[Records from a dataset]
- - - - -
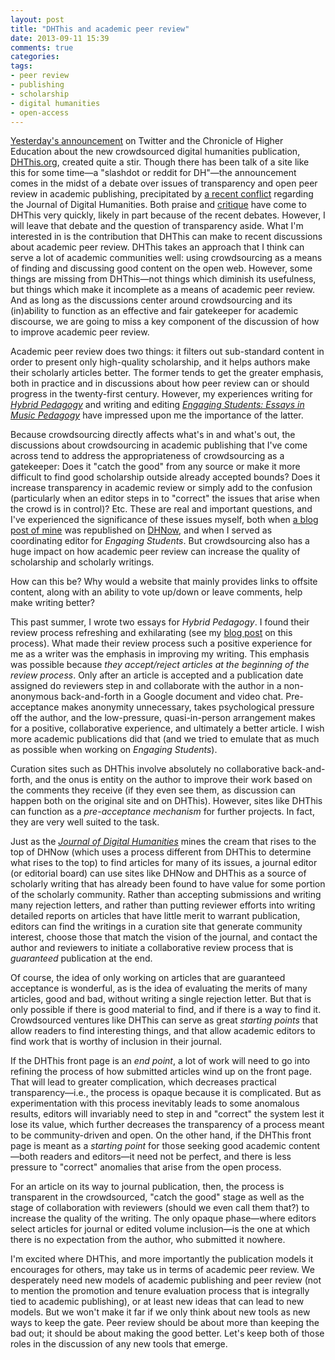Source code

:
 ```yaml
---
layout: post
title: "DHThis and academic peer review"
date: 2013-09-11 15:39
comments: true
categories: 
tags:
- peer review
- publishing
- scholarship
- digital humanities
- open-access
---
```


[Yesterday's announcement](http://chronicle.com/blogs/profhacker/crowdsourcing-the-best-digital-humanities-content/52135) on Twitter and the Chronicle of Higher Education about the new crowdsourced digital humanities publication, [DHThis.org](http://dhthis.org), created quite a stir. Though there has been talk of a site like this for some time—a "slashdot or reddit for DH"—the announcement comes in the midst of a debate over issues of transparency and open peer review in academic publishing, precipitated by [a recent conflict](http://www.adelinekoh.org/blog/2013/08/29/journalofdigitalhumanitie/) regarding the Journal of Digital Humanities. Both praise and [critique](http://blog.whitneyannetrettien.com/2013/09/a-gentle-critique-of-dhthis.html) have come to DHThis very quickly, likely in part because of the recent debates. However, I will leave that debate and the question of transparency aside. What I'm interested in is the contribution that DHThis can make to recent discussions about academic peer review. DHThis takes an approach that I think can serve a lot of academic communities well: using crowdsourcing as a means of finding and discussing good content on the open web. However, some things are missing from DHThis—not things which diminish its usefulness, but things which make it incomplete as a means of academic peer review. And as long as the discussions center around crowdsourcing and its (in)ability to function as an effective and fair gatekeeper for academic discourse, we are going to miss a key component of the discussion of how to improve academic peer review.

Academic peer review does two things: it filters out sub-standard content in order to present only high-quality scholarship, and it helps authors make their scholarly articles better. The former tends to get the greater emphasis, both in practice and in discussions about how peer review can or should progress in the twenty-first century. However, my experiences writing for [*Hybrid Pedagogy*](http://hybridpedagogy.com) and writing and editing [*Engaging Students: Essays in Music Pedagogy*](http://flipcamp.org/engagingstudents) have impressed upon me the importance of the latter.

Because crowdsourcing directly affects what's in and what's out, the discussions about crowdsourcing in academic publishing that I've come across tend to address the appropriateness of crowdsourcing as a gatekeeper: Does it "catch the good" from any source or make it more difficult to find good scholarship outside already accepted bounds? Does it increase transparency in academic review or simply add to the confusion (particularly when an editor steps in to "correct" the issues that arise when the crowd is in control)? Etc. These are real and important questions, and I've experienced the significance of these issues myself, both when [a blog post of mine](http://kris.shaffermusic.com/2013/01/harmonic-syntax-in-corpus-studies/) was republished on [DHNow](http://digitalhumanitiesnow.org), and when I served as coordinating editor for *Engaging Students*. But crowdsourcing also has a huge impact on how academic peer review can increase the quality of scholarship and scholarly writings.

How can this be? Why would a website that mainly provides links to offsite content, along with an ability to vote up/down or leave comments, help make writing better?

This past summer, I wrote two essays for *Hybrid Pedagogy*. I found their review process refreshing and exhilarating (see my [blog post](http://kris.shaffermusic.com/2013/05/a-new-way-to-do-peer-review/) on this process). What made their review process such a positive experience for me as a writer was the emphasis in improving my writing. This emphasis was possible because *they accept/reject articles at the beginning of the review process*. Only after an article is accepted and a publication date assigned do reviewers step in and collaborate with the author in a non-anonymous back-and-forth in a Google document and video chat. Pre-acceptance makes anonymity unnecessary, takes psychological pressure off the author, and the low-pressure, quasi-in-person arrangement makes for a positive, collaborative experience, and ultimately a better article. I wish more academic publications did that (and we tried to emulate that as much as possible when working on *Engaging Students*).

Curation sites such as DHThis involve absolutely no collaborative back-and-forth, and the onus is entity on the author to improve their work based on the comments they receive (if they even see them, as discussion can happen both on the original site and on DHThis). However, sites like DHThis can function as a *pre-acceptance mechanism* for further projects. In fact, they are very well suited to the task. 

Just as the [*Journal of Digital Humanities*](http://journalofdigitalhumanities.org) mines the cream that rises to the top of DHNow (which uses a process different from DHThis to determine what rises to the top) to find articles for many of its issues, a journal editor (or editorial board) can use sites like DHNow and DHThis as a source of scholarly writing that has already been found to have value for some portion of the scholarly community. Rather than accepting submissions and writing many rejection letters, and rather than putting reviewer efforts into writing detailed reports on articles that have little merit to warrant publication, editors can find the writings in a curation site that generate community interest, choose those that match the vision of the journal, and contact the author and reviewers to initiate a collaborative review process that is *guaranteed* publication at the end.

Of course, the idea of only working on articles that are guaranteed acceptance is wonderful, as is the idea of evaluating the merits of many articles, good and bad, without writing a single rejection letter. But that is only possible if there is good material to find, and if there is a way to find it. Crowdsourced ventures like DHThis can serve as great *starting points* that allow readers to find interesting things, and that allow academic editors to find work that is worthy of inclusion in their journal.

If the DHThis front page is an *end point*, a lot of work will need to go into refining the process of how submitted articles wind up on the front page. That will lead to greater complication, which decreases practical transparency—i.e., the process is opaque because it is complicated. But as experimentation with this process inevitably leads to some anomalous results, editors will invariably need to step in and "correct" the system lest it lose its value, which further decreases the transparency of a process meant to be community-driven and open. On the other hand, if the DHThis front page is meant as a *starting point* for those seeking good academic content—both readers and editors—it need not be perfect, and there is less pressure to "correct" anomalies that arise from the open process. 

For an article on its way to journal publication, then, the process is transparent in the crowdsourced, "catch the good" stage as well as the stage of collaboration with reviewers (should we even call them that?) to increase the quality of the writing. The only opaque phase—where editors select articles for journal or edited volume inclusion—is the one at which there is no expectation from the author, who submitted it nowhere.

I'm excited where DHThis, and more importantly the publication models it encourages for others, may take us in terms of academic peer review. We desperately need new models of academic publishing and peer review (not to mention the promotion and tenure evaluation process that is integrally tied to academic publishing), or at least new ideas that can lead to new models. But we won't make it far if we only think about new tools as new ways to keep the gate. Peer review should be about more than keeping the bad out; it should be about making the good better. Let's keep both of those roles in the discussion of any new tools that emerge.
- - - - -
● ASSIGNMENT:
Go through the entries above and report each line with the string "comments" in it.

● RESULT FOR THIS TASK:
comments: true
How can this be? Why would a website that mainly provides links to offsite content, along with an ability to vote up/down or leave comments, help make writing better?
Curation sites such as DHThis involve absolutely no collaborative back-and-forth, and the onus is entity on the author to improve their work based on the comments they receive (if they even see them, as discussion can happen both on the original site and on DHThis). However, sites like DHThis can function as a *pre-acceptance mechanism* for further projects. In fact, they are very well suited to the task. 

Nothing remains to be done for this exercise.